Every line of the records below that holds the word "exceptionnels" should be copied out.

*** Begin section ***

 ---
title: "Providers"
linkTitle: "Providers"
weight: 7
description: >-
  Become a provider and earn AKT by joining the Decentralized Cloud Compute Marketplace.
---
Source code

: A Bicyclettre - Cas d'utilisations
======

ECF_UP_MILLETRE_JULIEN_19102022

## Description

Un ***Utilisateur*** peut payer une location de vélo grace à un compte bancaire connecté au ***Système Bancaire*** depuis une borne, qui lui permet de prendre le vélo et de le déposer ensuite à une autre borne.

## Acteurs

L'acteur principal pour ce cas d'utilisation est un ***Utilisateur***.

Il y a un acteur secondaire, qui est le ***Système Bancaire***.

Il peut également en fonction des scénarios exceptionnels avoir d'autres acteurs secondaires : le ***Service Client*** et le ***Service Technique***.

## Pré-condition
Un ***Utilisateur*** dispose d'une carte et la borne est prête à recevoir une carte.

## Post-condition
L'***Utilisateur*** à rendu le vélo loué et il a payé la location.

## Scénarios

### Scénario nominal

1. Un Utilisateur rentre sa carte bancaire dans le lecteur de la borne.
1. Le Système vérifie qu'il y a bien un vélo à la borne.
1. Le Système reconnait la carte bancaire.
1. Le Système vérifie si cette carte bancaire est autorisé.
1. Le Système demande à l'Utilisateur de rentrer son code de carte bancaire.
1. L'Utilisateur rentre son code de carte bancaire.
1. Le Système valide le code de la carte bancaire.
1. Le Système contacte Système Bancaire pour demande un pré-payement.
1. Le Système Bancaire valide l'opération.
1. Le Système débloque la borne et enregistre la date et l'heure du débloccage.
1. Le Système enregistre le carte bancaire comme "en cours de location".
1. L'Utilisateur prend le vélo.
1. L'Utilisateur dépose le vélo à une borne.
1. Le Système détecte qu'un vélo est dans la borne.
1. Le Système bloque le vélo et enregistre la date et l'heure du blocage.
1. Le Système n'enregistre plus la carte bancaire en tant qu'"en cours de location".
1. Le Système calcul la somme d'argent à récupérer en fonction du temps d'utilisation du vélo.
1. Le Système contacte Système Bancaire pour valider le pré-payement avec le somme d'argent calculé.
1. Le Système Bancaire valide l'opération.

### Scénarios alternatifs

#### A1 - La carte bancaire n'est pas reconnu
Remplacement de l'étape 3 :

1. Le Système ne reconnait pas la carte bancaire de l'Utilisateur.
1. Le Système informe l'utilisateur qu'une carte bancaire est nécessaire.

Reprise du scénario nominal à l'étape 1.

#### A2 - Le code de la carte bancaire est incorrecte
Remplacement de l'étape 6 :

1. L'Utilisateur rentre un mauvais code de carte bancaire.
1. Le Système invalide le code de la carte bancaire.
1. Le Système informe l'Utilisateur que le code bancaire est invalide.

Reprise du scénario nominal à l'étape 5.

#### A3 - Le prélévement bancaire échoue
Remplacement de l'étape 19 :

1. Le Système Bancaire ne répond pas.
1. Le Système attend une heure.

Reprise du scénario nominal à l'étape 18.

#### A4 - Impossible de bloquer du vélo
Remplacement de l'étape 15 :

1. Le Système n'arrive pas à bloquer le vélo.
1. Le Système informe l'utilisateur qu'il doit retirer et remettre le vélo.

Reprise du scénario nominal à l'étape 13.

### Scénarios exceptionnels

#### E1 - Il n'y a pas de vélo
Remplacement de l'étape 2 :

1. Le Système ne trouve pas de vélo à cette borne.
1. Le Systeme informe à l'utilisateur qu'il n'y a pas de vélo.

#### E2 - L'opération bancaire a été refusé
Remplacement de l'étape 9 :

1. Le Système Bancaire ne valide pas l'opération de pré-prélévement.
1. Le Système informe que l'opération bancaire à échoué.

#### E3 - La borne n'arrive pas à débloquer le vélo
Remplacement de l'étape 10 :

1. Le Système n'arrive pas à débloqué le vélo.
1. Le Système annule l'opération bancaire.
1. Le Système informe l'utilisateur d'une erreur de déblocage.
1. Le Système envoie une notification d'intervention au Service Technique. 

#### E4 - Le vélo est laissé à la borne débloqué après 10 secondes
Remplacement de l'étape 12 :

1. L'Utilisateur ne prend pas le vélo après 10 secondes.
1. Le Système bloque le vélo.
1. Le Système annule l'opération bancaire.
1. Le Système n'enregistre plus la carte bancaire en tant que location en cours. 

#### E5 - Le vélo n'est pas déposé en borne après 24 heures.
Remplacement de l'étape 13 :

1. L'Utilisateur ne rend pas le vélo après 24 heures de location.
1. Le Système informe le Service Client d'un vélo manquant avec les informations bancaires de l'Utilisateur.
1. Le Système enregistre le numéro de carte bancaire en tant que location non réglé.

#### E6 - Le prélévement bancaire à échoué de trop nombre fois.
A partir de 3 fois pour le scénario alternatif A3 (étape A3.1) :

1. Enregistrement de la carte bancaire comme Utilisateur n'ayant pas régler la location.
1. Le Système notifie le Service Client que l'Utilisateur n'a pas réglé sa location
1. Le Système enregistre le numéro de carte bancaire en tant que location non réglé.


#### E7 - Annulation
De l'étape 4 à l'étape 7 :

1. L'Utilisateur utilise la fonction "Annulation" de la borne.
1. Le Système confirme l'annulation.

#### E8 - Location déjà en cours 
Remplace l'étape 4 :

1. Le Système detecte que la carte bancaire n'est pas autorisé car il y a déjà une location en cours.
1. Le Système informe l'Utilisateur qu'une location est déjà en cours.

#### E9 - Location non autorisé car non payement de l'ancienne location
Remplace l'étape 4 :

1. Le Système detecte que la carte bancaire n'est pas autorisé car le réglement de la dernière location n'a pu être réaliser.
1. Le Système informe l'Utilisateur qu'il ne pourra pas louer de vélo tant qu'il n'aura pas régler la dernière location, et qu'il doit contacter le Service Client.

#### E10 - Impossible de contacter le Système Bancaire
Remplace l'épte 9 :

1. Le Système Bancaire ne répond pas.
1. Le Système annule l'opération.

*** End section ***
*** Begin section ***

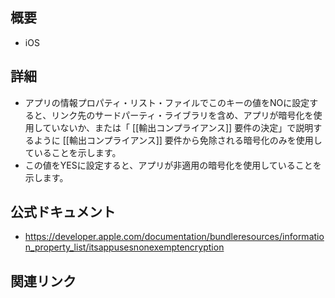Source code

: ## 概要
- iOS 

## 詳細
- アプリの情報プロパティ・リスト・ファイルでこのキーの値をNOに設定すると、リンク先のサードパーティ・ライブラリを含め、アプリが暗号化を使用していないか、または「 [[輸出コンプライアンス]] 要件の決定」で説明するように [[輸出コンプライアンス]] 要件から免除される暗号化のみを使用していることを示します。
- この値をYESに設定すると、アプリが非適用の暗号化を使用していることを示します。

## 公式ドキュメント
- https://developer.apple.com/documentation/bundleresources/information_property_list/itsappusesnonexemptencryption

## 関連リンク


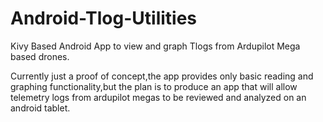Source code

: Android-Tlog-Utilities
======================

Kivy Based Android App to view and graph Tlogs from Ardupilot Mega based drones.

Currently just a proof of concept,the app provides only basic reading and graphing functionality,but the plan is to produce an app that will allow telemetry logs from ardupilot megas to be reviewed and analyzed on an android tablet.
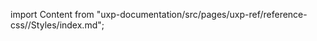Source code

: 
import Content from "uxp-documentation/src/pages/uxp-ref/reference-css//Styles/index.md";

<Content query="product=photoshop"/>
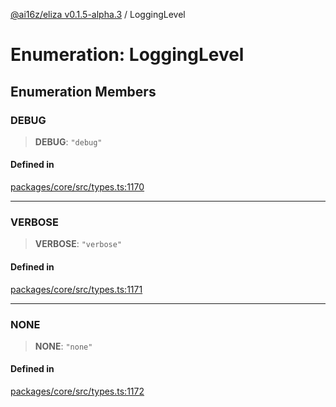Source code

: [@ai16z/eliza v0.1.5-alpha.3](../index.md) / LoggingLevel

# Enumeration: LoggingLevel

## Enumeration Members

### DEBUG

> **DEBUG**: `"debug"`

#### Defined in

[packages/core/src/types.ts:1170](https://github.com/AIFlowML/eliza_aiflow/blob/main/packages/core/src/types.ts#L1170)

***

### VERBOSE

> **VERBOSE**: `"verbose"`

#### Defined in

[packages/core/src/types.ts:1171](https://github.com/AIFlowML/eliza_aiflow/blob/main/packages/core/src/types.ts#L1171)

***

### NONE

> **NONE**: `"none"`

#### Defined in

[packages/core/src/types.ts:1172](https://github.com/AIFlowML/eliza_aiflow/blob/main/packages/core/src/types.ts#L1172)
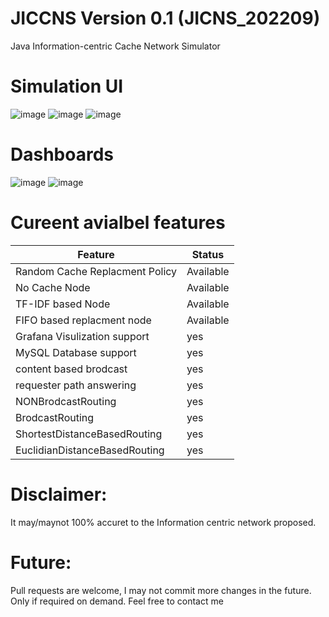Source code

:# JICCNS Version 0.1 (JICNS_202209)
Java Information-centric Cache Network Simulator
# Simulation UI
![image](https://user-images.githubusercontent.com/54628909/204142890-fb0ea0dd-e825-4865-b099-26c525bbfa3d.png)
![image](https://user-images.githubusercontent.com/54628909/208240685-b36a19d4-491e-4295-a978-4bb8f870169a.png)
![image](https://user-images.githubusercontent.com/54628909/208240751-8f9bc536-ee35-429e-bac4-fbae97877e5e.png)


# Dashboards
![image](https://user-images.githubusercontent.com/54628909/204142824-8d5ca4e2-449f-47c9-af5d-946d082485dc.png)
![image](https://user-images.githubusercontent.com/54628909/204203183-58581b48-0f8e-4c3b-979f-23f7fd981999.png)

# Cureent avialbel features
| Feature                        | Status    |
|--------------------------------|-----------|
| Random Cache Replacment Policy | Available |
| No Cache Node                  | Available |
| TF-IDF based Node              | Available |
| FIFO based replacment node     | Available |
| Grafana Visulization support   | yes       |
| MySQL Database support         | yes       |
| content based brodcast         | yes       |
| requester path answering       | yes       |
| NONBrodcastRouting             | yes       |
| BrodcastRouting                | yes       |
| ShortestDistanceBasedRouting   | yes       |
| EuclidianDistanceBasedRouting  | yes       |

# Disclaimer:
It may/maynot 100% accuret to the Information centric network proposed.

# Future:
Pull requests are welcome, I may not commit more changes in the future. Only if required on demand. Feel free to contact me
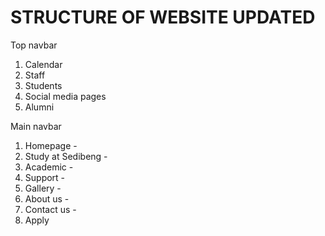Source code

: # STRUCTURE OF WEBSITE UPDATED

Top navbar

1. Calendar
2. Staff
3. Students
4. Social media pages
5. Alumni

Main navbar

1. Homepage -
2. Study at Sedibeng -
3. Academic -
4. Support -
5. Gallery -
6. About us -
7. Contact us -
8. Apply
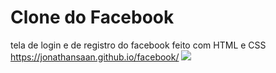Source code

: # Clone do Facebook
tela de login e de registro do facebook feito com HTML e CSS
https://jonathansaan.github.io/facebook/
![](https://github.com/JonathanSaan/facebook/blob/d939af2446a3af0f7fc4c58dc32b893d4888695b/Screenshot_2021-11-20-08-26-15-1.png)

*** End section ***
*** Begin section ***

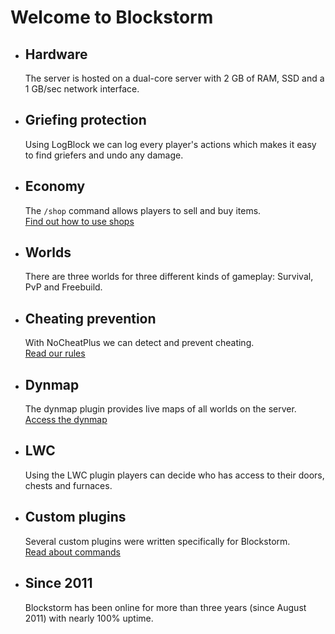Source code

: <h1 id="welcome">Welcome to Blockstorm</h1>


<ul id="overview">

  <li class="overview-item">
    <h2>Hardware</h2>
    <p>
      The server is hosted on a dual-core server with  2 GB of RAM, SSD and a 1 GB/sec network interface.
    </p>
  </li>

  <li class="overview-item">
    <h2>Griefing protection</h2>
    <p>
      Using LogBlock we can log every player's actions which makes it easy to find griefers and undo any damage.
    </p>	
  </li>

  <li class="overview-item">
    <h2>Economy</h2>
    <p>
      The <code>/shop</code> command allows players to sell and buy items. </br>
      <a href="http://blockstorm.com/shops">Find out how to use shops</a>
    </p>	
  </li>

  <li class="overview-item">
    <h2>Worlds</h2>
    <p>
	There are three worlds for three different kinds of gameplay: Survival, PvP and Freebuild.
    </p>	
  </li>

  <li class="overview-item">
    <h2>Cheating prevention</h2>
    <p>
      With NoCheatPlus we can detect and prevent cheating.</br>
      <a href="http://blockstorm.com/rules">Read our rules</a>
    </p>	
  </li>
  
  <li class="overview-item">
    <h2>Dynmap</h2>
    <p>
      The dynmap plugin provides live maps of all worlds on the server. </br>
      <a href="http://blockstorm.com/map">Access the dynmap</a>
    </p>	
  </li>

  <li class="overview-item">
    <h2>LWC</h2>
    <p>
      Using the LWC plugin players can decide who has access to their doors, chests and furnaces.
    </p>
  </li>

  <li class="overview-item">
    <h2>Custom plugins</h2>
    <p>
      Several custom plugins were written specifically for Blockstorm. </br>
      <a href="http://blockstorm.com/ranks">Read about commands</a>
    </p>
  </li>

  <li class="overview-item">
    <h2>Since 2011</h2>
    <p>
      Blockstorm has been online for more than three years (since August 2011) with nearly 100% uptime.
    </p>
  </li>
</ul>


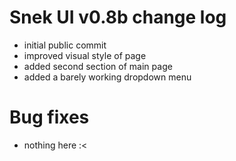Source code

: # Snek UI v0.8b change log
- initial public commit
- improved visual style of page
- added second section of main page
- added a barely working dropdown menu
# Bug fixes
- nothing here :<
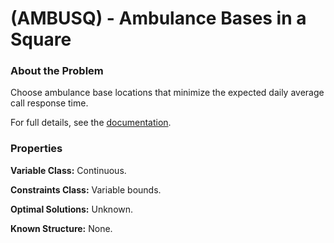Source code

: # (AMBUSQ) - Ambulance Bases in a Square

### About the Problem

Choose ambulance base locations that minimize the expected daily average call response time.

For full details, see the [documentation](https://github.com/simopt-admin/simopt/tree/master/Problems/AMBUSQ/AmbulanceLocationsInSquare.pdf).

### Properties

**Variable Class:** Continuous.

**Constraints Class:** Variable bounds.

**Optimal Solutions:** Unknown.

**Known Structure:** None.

*** End section ***

* ANSWER BELOW:
Il peut également en fonction des scénarios exceptionnels avoir d'autres acteurs secondaires : le ***Service Client*** et le ***Service Technique***.
### Scénarios exceptionnels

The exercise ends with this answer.